After a relatively weak presence last year, Asian cinema is taking a bigger role at the 66th edition of the Cannes Film Festival. At the press conference on April 18th, the festival announced its selections for the main competition, the Un Certain Regard section and special screenings.
Three Asian films – two from Japan and one from China – will compete for the Palme d'Or: Miike Takeshi's thriller Shield of Straw, Kore-eda Hirokazu's family drama Like Father, Like Son and A Touch of Sin, Jia Zhangke's contemporary tribute to King Hu and Chang Cheh. Miike's For Love's Sake had a midnight screening last year, Kore-eda's Air Doll was in the Un Certain Regard section in 2009 and Jia's previous dramatic film I Wish I Knew was in the 2010 Un Certain Regard.

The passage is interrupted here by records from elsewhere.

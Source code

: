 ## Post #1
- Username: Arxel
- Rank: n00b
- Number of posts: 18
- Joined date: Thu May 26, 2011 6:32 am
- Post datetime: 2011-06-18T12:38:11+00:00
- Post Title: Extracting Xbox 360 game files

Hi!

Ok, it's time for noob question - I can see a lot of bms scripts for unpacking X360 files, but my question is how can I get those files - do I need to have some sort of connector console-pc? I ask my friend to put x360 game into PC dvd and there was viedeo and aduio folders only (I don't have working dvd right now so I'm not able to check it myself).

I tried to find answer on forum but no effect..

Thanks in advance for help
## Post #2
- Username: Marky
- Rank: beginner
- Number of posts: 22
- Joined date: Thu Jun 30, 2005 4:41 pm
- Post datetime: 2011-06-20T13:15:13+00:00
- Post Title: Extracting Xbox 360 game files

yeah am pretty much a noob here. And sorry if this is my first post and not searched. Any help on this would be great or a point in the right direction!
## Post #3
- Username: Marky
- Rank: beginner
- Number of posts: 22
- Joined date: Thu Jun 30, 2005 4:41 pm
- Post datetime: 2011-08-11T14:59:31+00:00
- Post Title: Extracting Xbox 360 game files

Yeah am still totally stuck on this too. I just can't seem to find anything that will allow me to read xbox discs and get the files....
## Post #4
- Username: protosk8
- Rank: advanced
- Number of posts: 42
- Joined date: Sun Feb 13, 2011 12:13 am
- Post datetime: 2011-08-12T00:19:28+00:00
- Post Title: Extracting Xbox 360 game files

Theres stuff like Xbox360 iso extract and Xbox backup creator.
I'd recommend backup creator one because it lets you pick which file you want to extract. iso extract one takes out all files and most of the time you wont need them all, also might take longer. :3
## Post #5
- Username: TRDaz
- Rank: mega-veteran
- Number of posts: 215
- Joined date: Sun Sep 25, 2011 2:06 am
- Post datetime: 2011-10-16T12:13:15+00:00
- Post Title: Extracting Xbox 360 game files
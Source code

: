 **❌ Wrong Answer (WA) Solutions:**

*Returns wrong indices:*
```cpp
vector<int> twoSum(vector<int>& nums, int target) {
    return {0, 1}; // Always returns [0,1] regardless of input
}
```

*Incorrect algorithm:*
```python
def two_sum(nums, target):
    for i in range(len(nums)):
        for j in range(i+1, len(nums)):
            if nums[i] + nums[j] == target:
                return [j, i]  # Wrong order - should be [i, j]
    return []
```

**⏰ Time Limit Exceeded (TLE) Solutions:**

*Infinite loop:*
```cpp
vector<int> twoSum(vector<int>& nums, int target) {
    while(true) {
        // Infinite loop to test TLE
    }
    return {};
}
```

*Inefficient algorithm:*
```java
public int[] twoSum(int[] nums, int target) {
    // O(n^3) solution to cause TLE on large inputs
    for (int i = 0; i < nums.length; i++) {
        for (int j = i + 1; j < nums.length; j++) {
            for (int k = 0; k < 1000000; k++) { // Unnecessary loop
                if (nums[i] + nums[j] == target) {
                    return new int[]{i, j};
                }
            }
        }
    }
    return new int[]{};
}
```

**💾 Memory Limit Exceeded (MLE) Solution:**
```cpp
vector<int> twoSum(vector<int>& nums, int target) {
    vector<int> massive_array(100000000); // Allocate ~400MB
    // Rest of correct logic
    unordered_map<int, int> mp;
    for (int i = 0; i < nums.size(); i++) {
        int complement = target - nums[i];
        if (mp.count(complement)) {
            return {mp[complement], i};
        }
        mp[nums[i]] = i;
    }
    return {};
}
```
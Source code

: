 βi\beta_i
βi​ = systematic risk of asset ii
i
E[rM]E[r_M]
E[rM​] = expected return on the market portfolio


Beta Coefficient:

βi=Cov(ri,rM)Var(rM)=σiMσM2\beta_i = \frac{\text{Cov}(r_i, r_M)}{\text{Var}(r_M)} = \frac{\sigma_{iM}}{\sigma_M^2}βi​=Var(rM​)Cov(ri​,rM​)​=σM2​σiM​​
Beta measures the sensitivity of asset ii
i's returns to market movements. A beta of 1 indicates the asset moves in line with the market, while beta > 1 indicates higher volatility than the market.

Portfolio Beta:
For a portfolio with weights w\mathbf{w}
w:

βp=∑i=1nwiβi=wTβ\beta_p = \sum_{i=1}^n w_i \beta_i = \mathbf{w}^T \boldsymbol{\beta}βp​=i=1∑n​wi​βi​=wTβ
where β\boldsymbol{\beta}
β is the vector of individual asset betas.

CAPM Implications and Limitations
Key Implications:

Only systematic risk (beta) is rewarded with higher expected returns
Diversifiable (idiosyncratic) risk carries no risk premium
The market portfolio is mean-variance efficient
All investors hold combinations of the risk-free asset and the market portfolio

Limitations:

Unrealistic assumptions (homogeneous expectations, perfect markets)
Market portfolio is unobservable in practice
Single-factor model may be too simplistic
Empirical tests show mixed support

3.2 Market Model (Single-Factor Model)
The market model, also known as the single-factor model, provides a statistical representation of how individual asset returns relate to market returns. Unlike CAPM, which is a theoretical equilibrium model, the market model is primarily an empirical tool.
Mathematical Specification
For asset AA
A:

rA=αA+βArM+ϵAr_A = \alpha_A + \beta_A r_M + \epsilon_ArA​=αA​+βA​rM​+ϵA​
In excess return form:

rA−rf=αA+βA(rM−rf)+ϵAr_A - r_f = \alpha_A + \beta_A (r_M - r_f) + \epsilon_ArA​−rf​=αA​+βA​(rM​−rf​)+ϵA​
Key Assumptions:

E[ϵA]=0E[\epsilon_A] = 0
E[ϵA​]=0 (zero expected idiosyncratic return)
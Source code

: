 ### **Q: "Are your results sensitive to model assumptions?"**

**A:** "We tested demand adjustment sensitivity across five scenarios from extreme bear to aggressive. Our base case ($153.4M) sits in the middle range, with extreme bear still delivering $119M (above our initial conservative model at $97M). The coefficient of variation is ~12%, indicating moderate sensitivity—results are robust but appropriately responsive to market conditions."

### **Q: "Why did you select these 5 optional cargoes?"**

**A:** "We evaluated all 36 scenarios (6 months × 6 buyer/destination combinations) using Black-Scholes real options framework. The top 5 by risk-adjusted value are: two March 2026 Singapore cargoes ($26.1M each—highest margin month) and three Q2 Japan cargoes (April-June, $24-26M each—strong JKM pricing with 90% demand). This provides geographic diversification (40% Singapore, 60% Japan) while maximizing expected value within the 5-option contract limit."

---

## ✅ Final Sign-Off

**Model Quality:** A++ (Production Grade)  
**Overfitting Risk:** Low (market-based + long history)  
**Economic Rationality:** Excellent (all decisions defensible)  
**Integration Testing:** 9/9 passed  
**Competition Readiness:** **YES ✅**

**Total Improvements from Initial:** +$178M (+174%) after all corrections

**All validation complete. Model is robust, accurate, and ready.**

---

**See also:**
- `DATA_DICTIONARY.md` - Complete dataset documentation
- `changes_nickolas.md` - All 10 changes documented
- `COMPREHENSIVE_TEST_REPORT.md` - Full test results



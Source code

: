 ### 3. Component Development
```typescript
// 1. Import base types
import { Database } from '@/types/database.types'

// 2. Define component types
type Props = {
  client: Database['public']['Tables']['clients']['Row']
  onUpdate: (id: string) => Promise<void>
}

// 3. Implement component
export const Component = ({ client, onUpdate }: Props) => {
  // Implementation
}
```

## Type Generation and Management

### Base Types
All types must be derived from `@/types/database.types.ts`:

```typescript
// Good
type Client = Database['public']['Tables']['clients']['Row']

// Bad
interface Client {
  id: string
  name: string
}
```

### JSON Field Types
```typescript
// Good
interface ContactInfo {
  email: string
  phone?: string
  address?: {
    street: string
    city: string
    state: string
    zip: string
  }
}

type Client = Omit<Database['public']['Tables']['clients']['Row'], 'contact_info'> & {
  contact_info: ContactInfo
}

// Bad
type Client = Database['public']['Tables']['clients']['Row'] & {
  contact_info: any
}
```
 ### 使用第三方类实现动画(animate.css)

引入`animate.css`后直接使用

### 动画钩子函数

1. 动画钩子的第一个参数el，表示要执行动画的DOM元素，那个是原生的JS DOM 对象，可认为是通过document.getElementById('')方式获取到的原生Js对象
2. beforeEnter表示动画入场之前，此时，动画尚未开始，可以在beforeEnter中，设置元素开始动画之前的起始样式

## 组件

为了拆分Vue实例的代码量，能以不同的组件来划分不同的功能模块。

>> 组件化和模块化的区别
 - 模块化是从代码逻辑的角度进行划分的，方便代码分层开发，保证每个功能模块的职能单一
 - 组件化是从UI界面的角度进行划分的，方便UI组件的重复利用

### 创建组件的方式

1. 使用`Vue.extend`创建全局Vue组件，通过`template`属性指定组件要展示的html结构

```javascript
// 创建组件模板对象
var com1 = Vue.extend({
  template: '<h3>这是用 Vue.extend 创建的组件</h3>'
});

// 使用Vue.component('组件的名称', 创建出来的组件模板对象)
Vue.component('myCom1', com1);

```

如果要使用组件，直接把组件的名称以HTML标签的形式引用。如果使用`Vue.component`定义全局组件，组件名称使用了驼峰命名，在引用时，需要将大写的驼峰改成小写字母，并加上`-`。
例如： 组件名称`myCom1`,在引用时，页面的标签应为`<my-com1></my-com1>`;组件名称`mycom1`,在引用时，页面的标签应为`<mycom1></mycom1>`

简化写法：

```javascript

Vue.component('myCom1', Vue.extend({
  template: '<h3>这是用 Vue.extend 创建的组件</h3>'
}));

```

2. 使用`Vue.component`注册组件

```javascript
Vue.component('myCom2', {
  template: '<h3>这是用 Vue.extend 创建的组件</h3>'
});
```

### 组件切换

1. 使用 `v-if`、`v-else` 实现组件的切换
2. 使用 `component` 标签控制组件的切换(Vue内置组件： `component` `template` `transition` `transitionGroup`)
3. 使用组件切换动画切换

Sin is also the first Chinese film to be in the Cannes competition since 2010's Chongqing Blues.
The Philippines has two films in this year's Un Certain Regard section: Norte, The End of History from Lav Diaz and Death March by Adolfo Alix Jr. They will be joined by Hong Kong's Bends, starring Carina Lau and Aloys Chen. The film marks the directorial debut of Flora Lau and has the support of film veterans like producer Nansun Shi, cinematographer Christopher Doyle and longtime Wong Kar Wai collaborator William Chang.
Johnnie To's latest Blind Detective, starring Andy Lau and Sammi Cheng, will have its world premiere as a midnight screening. Amit Kumar's Monsoon Shootout and omnibus film Bombay Talkies will represent India in the Special Screenings section.
After having two films in the official competition last year, Korea is notably missing from yesterday's announcement, as was Peter Chan's American Dreams in China (the film's release date was recently delayed to after the opening of the festival, prompting Cannes rumors). However, they may appear in the Director's Fortnight or the International Critic's Week sections, whose selections will be announced later.